### TASK INSTRUCTIONS
Copy exactly the stretch of data below from the line with "111.248.190.12:Taiwan: [ovpn config](vpn/111_248_190_12.ovpn)" through the line with "173.233.73.3:United States: [ovpn", including both of those lines.
'''
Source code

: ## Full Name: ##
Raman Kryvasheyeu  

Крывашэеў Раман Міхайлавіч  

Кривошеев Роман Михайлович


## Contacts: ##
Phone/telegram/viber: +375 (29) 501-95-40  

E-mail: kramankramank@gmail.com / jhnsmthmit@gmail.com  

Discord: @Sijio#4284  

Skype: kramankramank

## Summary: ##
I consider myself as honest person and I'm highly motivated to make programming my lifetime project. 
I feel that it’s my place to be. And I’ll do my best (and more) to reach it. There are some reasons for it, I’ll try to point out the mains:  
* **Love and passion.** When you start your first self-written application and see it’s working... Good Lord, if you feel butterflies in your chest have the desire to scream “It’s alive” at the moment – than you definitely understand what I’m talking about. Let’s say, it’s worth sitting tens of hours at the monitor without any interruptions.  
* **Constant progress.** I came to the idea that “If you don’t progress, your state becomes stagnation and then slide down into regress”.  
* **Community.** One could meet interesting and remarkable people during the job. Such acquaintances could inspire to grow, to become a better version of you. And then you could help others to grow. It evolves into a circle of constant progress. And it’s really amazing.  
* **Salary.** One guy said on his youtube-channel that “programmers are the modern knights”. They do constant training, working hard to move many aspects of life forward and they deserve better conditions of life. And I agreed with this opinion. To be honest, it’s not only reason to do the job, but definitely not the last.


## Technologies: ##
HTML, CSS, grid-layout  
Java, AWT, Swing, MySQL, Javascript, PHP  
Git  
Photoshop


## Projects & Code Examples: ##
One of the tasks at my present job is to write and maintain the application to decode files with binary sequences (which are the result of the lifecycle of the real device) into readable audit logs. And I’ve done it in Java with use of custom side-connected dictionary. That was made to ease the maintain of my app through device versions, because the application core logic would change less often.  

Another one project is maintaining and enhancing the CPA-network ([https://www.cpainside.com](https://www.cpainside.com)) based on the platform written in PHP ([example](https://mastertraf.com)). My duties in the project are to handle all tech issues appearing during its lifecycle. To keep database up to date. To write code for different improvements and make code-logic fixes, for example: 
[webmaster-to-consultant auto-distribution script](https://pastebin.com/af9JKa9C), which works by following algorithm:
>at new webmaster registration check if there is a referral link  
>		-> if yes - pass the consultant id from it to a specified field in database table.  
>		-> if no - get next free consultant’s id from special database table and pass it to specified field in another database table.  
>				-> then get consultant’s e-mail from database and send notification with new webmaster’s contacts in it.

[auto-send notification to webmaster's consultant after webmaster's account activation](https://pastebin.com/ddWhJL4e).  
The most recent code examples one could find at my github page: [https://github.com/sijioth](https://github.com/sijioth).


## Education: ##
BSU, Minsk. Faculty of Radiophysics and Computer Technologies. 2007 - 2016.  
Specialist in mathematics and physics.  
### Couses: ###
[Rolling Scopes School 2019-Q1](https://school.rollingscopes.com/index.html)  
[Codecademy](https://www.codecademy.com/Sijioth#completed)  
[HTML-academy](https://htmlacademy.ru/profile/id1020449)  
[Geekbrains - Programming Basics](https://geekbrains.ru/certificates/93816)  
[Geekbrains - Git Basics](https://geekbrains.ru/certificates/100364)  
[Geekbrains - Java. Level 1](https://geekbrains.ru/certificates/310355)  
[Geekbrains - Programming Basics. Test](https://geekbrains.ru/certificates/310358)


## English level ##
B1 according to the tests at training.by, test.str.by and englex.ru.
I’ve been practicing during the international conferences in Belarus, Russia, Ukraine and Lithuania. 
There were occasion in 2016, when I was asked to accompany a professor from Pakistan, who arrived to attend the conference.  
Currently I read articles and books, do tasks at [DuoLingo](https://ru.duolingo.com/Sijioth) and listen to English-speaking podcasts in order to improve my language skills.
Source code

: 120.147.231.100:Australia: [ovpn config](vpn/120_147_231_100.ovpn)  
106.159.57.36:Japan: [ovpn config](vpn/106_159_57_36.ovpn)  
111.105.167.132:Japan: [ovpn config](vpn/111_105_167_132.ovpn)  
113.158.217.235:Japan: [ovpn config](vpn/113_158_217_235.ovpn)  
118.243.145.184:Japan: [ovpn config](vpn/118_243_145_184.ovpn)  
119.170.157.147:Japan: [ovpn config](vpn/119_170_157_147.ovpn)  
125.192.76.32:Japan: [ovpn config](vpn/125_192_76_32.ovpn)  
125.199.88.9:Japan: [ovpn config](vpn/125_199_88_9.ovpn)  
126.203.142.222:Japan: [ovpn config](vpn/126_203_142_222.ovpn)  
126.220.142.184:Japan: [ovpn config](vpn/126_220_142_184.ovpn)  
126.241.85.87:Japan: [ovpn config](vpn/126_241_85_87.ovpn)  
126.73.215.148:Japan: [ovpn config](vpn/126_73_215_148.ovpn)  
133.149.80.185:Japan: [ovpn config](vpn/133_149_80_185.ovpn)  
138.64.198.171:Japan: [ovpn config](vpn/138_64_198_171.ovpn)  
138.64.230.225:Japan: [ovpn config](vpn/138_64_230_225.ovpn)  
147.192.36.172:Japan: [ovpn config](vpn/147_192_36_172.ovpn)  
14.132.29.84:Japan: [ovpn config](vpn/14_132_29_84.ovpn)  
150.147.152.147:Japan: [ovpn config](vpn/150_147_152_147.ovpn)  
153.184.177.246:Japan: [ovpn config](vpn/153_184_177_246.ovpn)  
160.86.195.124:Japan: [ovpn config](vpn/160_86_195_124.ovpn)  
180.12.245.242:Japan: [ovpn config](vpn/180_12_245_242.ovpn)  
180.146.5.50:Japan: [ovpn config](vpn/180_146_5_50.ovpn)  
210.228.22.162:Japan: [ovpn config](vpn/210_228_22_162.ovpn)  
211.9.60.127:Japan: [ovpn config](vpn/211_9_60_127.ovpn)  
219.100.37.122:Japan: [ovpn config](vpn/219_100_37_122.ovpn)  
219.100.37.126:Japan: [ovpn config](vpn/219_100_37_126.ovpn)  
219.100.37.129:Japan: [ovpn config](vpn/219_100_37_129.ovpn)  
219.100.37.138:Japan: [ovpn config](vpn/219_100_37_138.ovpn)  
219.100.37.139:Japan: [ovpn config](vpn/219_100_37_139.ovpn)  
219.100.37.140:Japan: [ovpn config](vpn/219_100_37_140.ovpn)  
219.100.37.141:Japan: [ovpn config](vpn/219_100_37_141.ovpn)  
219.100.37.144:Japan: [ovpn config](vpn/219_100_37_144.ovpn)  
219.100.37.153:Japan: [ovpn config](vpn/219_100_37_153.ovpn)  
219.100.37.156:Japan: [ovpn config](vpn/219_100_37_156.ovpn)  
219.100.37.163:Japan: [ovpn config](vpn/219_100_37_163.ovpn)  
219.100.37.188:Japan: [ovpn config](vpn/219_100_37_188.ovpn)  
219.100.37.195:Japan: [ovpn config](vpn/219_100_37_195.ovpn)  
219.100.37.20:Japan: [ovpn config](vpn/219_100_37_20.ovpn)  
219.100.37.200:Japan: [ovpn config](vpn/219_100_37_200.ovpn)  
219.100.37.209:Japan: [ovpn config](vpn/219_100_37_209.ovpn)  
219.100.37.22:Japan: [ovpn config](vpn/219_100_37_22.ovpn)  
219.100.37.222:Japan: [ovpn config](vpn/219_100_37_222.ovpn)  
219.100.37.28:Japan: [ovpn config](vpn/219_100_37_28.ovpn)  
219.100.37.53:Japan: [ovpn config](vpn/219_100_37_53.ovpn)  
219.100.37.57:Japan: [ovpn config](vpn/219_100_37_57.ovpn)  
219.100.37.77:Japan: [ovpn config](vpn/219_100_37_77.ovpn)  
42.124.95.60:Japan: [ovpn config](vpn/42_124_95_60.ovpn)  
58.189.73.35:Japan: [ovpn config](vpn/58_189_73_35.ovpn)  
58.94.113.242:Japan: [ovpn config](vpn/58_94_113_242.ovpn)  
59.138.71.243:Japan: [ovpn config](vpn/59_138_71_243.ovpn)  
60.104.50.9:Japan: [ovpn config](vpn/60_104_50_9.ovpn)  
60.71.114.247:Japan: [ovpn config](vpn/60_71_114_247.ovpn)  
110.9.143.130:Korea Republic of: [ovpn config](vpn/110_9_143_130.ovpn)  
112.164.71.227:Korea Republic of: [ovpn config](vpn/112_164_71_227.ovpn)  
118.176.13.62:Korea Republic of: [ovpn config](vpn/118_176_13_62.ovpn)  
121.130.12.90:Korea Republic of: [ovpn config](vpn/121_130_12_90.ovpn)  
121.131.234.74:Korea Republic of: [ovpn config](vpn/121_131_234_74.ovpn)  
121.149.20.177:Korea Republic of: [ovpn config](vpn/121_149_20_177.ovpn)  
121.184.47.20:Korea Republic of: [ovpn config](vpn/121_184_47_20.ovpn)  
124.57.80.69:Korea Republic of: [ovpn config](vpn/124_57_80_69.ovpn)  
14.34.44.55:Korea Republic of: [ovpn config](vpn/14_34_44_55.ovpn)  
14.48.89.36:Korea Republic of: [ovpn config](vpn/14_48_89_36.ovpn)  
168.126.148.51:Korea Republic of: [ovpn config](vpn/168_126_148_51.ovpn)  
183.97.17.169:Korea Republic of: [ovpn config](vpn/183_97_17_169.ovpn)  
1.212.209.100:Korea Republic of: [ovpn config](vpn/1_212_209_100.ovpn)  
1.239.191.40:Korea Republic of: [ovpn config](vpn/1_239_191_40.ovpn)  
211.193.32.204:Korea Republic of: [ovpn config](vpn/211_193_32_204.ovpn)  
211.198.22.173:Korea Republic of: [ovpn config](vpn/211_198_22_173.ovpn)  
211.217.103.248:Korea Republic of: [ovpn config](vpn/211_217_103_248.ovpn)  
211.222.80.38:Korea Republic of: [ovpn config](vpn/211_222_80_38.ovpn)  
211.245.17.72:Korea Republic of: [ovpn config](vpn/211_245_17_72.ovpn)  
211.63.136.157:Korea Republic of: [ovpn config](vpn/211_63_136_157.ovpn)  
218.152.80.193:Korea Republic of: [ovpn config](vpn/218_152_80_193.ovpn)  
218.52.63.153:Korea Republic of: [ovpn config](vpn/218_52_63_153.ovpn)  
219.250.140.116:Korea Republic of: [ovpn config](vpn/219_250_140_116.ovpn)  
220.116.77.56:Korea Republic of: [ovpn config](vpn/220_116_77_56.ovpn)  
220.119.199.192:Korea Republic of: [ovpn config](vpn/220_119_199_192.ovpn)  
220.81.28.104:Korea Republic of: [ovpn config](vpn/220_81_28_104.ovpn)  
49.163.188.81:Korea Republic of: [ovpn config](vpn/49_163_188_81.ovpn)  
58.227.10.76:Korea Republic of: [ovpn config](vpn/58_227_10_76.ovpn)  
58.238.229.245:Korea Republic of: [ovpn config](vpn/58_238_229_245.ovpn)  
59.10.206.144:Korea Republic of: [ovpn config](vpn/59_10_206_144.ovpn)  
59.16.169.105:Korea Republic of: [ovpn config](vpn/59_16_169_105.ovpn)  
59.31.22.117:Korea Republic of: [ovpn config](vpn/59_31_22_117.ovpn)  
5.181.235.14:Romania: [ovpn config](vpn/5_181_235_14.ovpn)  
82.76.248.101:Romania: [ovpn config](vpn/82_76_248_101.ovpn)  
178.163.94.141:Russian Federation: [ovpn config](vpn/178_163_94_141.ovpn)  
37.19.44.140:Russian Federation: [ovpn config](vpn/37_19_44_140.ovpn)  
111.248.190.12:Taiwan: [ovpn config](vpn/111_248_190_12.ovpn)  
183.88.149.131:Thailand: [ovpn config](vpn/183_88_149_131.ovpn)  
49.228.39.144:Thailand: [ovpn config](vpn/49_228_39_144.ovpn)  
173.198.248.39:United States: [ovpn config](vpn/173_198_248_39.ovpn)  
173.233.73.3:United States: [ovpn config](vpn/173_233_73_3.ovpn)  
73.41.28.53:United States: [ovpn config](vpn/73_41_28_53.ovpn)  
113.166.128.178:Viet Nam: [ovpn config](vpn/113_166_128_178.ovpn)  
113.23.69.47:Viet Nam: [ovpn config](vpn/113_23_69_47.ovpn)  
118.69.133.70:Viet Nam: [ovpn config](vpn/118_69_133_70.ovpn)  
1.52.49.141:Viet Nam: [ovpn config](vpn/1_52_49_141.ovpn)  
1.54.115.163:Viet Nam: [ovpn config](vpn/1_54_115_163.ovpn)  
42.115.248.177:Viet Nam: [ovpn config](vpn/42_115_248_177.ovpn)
'''
### TASK OUTPUT
111.248.190.12:Taiwan: [ovpn config](vpn/111_248_190_12.ovpn)  
183.88.149.131:Thailand: [ovpn config](vpn/183_88_149_131.ovpn)  
49.228.39.144:Thailand: [ovpn config](vpn/49_228_39_144.ovpn)  
173.198.248.39:United States: [ovpn config](vpn/173_198_248_39.ovpn)  
173.233.73.3:United States: [ovpn config](vpn/173_233_73_3.ovpn)  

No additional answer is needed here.